In summary, choose DeepSeek-Coder when your project involves writing or understanding code, automating programming tasks, or building developer assistants (it will provide the best code completion and generation quality). Choose DeepSeek’s general or reasoning models for tasks that require broad knowledge, extensive natural language interaction, or complex reasoning outside of strictly coding domains. In many cases, these models can also be combined – for instance, using a general model to interpret an ambiguous user query and then calling DeepSeek-Coder to produce a code snippet as the answer. DeepSeek’s platform and API support all these models, so you can integrate the one that fits your needs (see the [Code Generation use case page] for examples practices on using DeepSeek-Coder in applications).

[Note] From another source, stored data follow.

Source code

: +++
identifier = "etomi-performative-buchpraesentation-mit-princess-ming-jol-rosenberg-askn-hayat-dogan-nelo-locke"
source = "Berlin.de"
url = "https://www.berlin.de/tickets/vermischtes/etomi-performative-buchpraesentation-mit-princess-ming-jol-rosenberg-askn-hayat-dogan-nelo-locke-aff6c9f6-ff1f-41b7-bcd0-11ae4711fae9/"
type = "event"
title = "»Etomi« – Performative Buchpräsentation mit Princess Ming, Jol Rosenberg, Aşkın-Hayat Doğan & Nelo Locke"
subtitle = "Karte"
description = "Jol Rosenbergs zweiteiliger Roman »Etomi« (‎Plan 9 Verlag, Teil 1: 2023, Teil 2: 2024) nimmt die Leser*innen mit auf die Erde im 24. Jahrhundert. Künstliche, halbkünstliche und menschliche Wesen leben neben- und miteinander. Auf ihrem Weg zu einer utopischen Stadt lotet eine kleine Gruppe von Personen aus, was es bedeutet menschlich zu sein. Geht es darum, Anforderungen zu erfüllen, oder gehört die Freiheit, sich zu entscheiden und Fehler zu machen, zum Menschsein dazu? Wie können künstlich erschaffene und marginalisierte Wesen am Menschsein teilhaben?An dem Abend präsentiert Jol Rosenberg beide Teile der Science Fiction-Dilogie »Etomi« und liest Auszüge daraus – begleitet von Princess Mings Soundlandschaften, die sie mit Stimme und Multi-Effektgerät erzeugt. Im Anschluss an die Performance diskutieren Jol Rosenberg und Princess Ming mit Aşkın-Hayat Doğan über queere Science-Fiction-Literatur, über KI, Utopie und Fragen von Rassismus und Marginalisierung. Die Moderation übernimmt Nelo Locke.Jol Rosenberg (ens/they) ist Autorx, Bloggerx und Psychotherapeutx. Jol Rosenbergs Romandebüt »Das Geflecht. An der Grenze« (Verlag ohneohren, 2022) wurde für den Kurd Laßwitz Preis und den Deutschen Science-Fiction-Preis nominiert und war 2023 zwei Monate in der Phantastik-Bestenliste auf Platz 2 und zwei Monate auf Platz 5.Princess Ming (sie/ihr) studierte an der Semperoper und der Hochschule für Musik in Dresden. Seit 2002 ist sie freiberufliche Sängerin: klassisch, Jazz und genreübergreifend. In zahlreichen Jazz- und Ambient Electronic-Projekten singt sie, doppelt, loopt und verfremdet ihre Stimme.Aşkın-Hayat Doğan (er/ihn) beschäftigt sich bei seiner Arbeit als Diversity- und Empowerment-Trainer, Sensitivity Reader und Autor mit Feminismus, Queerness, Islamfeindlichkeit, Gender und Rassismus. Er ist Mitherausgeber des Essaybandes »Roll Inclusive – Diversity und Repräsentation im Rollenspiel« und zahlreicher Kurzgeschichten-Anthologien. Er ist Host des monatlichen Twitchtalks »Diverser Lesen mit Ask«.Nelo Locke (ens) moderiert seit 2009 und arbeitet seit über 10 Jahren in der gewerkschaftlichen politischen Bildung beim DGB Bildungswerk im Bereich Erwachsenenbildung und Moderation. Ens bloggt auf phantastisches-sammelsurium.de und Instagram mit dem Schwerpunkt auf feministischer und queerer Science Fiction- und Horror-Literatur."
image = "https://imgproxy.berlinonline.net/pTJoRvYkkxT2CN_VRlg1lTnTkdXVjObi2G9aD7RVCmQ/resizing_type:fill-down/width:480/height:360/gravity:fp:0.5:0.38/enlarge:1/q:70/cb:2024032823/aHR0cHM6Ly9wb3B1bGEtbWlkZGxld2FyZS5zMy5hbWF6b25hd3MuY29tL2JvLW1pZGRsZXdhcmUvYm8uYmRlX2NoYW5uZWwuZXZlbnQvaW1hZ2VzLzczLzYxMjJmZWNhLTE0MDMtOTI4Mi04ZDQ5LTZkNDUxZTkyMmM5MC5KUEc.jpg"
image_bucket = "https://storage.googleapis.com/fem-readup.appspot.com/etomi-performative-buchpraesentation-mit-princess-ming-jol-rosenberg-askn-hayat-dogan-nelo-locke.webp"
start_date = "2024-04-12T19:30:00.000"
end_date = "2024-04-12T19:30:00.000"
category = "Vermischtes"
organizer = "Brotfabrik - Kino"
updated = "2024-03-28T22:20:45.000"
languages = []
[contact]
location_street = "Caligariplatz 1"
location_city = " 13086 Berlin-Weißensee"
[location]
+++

Quick Start Example (Python)

If you want to experiment with DeepSeek-Coder locally, you can load an open-source checkpoint using Hugging Face Transformers. For example, here’s how to load the 6.7B instruction-tuned model and generate a simple code completion:

import torch
from transformers import AutoTokenizer, AutoModelForCausalLM

model_name = "deepseek-ai/DeepSeek-Coder-6.7B-Instruct"
tokenizer = AutoTokenizer.from_pretrained(model_name, trust_remote_code=True)
model = AutoModelForCausalLM.from_pretrained(model_name, torch_dtype=torch.bfloat16, trust_remote_code=True)
model.to("cuda")  # move to GPU if available for faster inference

prompt = "# Task: Write a Python function to check if a number is prime.\ndef is_prime(n):"
inputs = tokenizer(prompt, return_tensors="pt").to(model.device)
outputs = model.generate(**inputs, max_new_tokens=100)
completion = tokenizer.decode(outputs[0], skip_special_tokens=True)
print(completion)

Running the above should output a Python function implementation for is_prime. In practice, you can swap model_name with any available DeepSeek-Coder variant on Hugging Face or use DeepSeek’s own API. Refer to the DeepSeek API docs for more on deploying these models in production. For additional examples of coding tasks (like code infilling, debugging assistance, etc.), see our [Code Generation use case guide].

DeepSeek-Coder provides developers a powerful AI coding assistant under an open license, combining high performance on code tasks with the flexibility of open-source deployment. With proper integration and oversight, it can greatly accelerate software development workflows by letting “the code write itself.”